During the COVID-19 pandemic, “property taxes went up, insurance fees increased, everything went up in cost,” Chapman said. “In a situation where cash was thrown at everyone, landlords didn’t receive any help.”
When asked about potential solutions, Chapman said: “Someone needs to recognize the importance of landlords, but it won’t be solved locally here, it needs to be fixed provincially. You need to encourage people to be landlords.”
Many of the tenants who rent through Chapman have been homeless at some point in their lives.
“Sometimes people just fall on hard times or make one bad choice and it’s really hard to drag yourself out,” she said.
As discussed in the second article of this series, ‘Living without housing or healthcare in Parksville Qualicum Beach’, housing is only one aspect of the social determinants of health. And housing the homeless is only the first step in addressing the problem.
According to the 2020 Housing Needs Report, published by the Regional District of Nanaimo, approximately 25 per cent of the entire housing market is already rental-based. Government-subsidized housing – including transitional support and assisted living – only account for 1 per cent of the market.
Despite landlords providing a significant portion of the housing in the area, there is a limit to what services landlords can provide.
“What I am not, is a social worker or a charity,” Chapman said. “When things go wrong, it is nice to have some sort of social support.”
Chapman has partnered with various community initiatives to seek out social supports needed in these often-complex rental circumstances.
Organizations like Society for Organized Services (SOS) have programs such as the Homelessness Partnering Strategy (HPS), that work in conjunction with the SOS Homeless Prevention Program (HPP) and the region’s Homelessness Outreach Support Team (HOST).
“These programs provide various supports geared towards landlord-tenant mediation, to ensure the best possible outcome for everyone involved,” said Susanna Newton, executive director at SOS and co-chair of the Oceanside Task Force on Homelessness.
“To mitigate the social challenges of homelessness and ease the burden on landlords, there is a strong need for more government-funded supportive housing,” said Newton.
An example of government-subsidized housing includes Orca Place, a 52-unit supportive housing complex that provides homes to marginalized individuals while allowing for the opportunity to offer additional supports that don’t often come along with private-market housing rentals.
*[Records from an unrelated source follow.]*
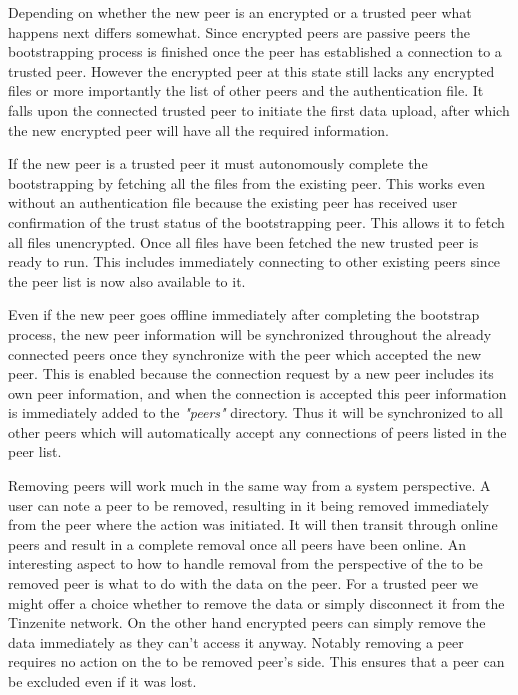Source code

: Depending on whether the new peer is an encrypted or a trusted peer what happens next differs somewhat.
Since encrypted peers are passive peers the bootstrapping process is finished once the peer has established a connection to a trusted peer.
However the encrypted peer at this state still lacks any encrypted files or more importantly the list of other peers and the authentication file.
It falls upon the connected trusted peer to initiate the first data upload, after which the new encrypted peer will have all the required information.

If the new peer is a trusted peer it must autonomously complete the bootstrapping by fetching all the files from the existing peer.
This works even without an authentication file because the existing peer has received user confirmation of the trust status of the bootstrapping peer.
This allows it to fetch all files unencrypted.
Once all files have been fetched the new trusted peer is ready to run.
This includes immediately connecting to other existing peers since the peer list is now also available to it.

Even if the new peer goes offline immediately after completing the bootstrap process, the new peer information will be synchronized throughout the already connected peers once they synchronize with the peer which accepted the new peer.
This is enabled because the connection request by a new peer includes its own peer information, and when the connection is accepted this peer information is immediately added to the \textit{"peers"} directory.
Thus it will be synchronized to all other peers which will automatically accept any connections of peers listed in the peer list.

Removing peers will work much in the same way from a system perspective.
A user can note a peer to be removed, resulting in it being removed immediately from the peer where the action was initiated.
It will then transit through online peers and result in a complete removal once all peers have been online.
An interesting aspect to how to handle removal from the perspective of the to be removed peer is what to do with the data on the peer.
For a trusted peer we might offer a choice whether to remove the data or simply disconnect it from the Tinzenite network.
On the other hand encrypted peers can simply remove the data immediately as they can't access it anyway.
Notably removing a peer requires no action on the to be removed peer's side.
This ensures that a peer can be excluded even if it was lost.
Orca Place operations are based on the “Housing First” approach to ending homelessness.
According to Homeless Hub, a web-based research library and information centre, “the concept of ‘Housing First’ is a recovery-oriented approach to ending homelessness that centers on quickly moving people experiencing homelessness into independent and permanent housing and then providing additional supports and services as needed.”
Once housing is provided, the social determinants of health can be assessed and addressed accordingly.
“Housing First” operates on the premise that individuals have the freedom to choose the type of housing they prefer, as explained by Sam Tsemveris, author of Housing First: The pathways model to end homelessness for people with mental illness and addiction (2010). However, this model also acknowledges that choice may be inhibited by the availability and accessibility of local housing. Therefore, Housing First models vary significantly in how they are implemented.
“The task of ending homelessness involves consistent and effective interprofessional collaboration from all key stakeholders at every level in the Parksville Qualicum Beach Region,” said Newton.
Erin Dej, author of A Complex Exile: Homelessness and social exclusion in Canada (2020), adds that ending homelessness requires inclusivity.
“Solutions to homelessness must account for the homeless experience on a human level. Exclusion is more than not having a house or not being a part of the workforce. It often comes to define the core of who somebody is. Until people feel included, we cannot truly end homelessness.”
Jennifer John is the Oceanside Task Force on Homelessness co-ordinator. This article has been produced through the efforts of the Union of BC Municipalities Strengthening Communities’ Services Grant.